Judge rules Stanford competent to stand trial
A judge says jailed Texas financier R. Allen Stanford is mentally competent to stand trial.
U.S. District Judge David Hittner announced his ruling Thursday after a nearly three-day competency hearing in Houston federal court for the disgraced financier.
Stanford is accused of bilking investors out of $7 billion in a massive Ponzi scheme. His trial is set for Jan. 23
Stanford had been declared incompetent in January due to an anti-anxiety drug addiction he developed while jailed in Houston and was treated for eight months at a federal prison hospital in North Carolina.

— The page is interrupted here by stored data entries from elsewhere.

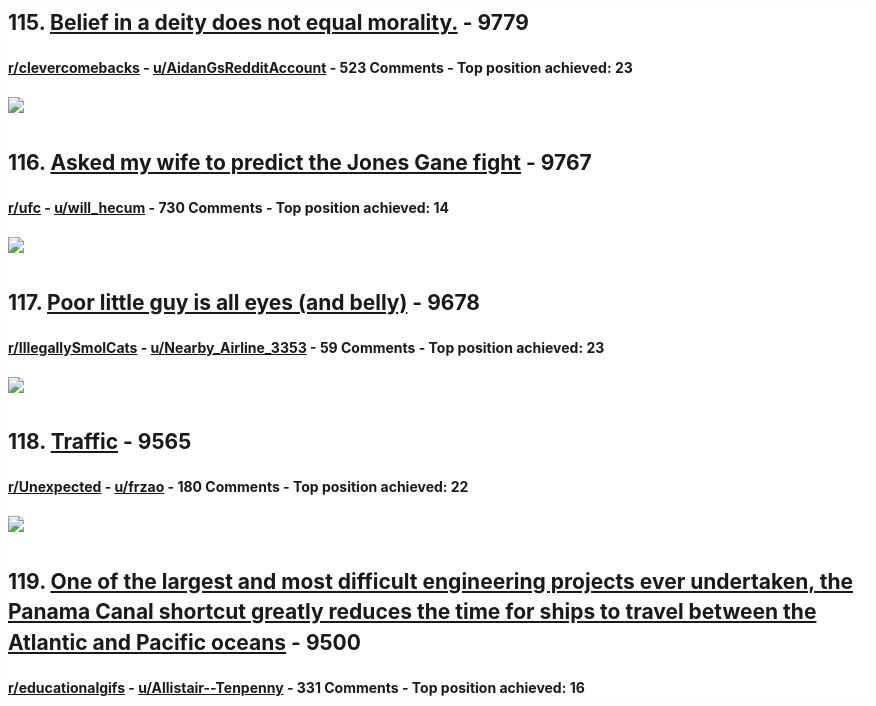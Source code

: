 ## 115. [Belief in a deity does not equal morality.](http://reddit.com/r/clevercomebacks/comments/11haqal/belief_in_a_deity_does_not_equal_morality/) - 9779
#### [r/clevercomebacks](http://reddit.com/r/clevercomebacks) - [u/AidanGsRedditAccount](http://reddit.com/u/AidanGsRedditAccount) - 523 Comments - Top position achieved: 23

<a href="https://i.redd.it/fzu26ra70mla1.jpg"><img src="https://a.thumbs.redditmedia.com/6wtymiw-XyVJcGAQMp4vIvyvvpkw8Gx63MlUHaNH7W0.jpg"></img></a>

## 116. [Asked my wife to predict the Jones Gane fight](http://reddit.com/r/ufc/comments/11he6vy/asked_my_wife_to_predict_the_jones_gane_fight/) - 9767
#### [r/ufc](http://reddit.com/r/ufc) - [u/will_hecum](http://reddit.com/u/will_hecum) - 730 Comments - Top position achieved: 14

<a href="https://i.redd.it/orbezevkmmla1.jpg"><img src="https://b.thumbs.redditmedia.com/o_GohCwL-vo0E41LA3IZkb6n1hrQwZm0hR662mI8GSM.jpg"></img></a>

## 117. [Poor little guy is all eyes (and belly)](http://reddit.com/r/IllegallySmolCats/comments/11hf6iq/poor_little_guy_is_all_eyes_and_belly/) - 9678
#### [r/IllegallySmolCats](http://reddit.com/r/IllegallySmolCats) - [u/Nearby_Airline_3353](http://reddit.com/u/Nearby_Airline_3353) - 59 Comments - Top position achieved: 23

<a href="https://i.redd.it/2uljdhf4tmla1.jpg"><img src="https://b.thumbs.redditmedia.com/OMm2LWqK42aNZknovpXsgUUdzLHRMTynNN5yz-LncbM.jpg"></img></a>

## 118. [Traffic](http://reddit.com/r/Unexpected/comments/11gnez2/traffic/) - 9565
#### [r/Unexpected](http://reddit.com/r/Unexpected) - [u/frzao](http://reddit.com/u/frzao) - 180 Comments - Top position achieved: 22

<a href="https://v.redd.it/3qyncffrgfla1"><img src="https://b.thumbs.redditmedia.com/drJ6f-eyWHDTMlSdBXq6_zboYpSmde9hkomXfSkBkOs.jpg"></img></a>

## 119. [One of the largest and most difficult engineering projects ever undertaken, the Panama Canal shortcut greatly reduces the time for ships to travel between the Atlantic and Pacific oceans](http://reddit.com/r/educationalgifs/comments/11gvoby/one_of_the_largest_and_most_difficult_engineering/) - 9500
#### [r/educationalgifs](http://reddit.com/r/educationalgifs) - [u/Allistair--Tenpenny](http://reddit.com/u/Allistair--Tenpenny) - 331 Comments - Top position achieved: 16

Prison hospital officials said Stanford is competent for trial. However, medical experts who testified for Stanford said a brain injury the financier suffered in a jail fight has left him unable to aid his own defense.
Judge allows AMR to continue plane purchases
A bankruptcy judge says that the parent of American Airlines can go ahead with its previously scheduled deliveries of Boeing aircraft next year.
U.S. Bankruptcy Judge Sean Lane ruled Thursday that AMR Corporation can continue the process of purchasing 32 Boeing planes. The ruling allows the company to continue renewing its fleet even though it filed for Chapter 11 bankruptcy protection on November 29th.
Fort Worth-based American has also won approval to get out of leases for two dozen aging aircraft. None of the planes are currently in service. AMR says it no longer makes financial sense to keep the planes.
An attorney for AMR also told the judge that there has been no noticeable decline in passengers since the filing.
Group appeals religious school suit to high court
A Dallas-area religious group has appealed to the U.S. Supreme Court a ruling that gives legal immunity to educators who stopped students from handing out religious items in schools.
A federal appeals court in September ruled that two elementary school principals in Plano are immune from liability for their actions in late 2003. The Plano-based Liberty Institute filed an appeal Thursday.
Four families sued in 2004, claiming their youngsters were banned from giving away pencils saying "Jesus is the reason for the season" and candy canes with cards describing their Christian origin.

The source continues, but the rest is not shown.